The affected vulnerabilities include CWE-476 (NULL pointer dereference) and CWE-121 (stack-based buffer overflow). The first vulnerability could result in application crashes due to malformed XML files, while the second could allow code execution in the context of the current process. Both vulnerabilities have been assigned CVEs, with CVE-2024-37996 and CVE-2024-37997 having CVSS v4 scores of 4.8 and 7.3, respectively.

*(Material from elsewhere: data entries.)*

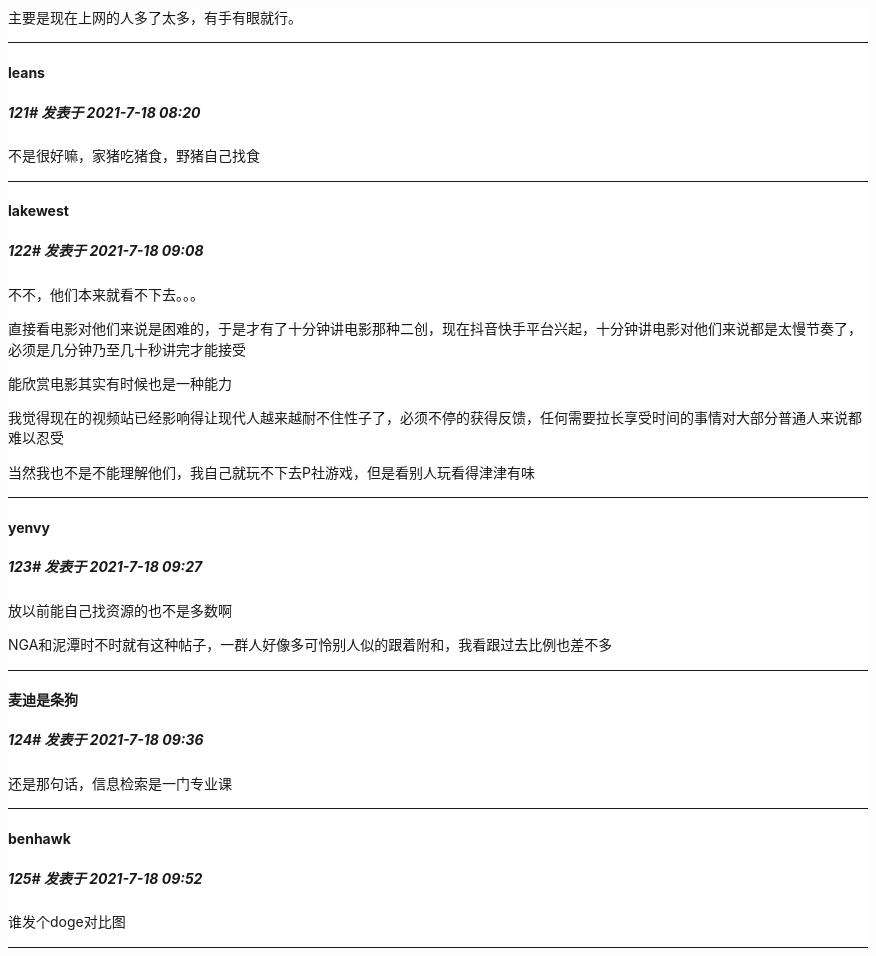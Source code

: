 
主要是现在上网的人多了太多，有手有眼就行。




*****

####  leans  
##### 121#       发表于 2021-7-18 08:20


不是很好嘛，家猪吃猪食，野猪自己找食


*****

####  lakewest  
##### 122#       发表于 2021-7-18 09:08


不不，他们本来就看不下去。。。

直接看电影对他们来说是困难的，于是才有了十分钟讲电影那种二创，现在抖音快手平台兴起，十分钟讲电影对他们来说都是太慢节奏了，必须是几分钟乃至几十秒讲完才能接受

能欣赏电影其实有时候也是一种能力

我觉得现在的视频站已经影响得让现代人越来越耐不住性子了，必须不停的获得反馈，任何需要拉长享受时间的事情对大部分普通人来说都难以忍受

当然我也不是不能理解他们，我自己就玩不下去P社游戏，但是看别人玩看得津津有味


*****

####  yenvy  
##### 123#       发表于 2021-7-18 09:27


放以前能自己找资源的也不是多数啊


NGA和泥潭时不时就有这种帖子，一群人好像多可怜别人似的跟着附和，我看跟过去比例也差不多


*****

####  麦迪是条狗  
##### 124#       发表于 2021-7-18 09:36


还是那句话，信息检索是一门专业课


*****

####  benhawk  
##### 125#       发表于 2021-7-18 09:52


谁发个doge对比图


*****
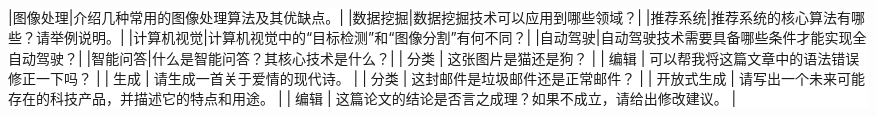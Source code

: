 |图像处理|介绍几种常用的图像处理算法及其优缺点。|
|数据挖掘|数据挖掘技术可以应用到哪些领域？|
|推荐系统|推荐系统的核心算法有哪些？请举例说明。|
|计算机视觉|计算机视觉中的“目标检测”和“图像分割”有何不同？|
|自动驾驶|自动驾驶技术需要具备哪些条件才能实现全自动驾驶？|
|智能问答|什么是智能问答？其核心技术是什么？|
| 分类 | 这张图片是猫还是狗？ |
| 编辑 | 可以帮我将这篇文章中的语法错误修正一下吗？ |
| 生成 | 请生成一首关于爱情的现代诗。 |
| 分类 | 这封邮件是垃圾邮件还是正常邮件？ |
| 开放式生成 | 请写出一个未来可能存在的科技产品，并描述它的特点和用途。 |
| 编辑 | 这篇论文的结论是否言之成理？如果不成立，请给出修改建议。 |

Siemens has provided recommendations for users to avoid these vulnerabilities. Besides updating to the latest versions, users are urged not to open untrusted XML files in affected applications. Siemens also recommends general security measures, such as protecting network access to devices and following the company’s industrial security guidelines.
CISA supports Siemens’ mitigations by advising organizations to minimize network exposure for control system devices, place them behind firewalls, and use VPNs for remote access. While no public exploitation of these vulnerabilities has been reported, Siemens and CISA encourage implementing defense-in-depth strategies to safeguard critical infrastructure.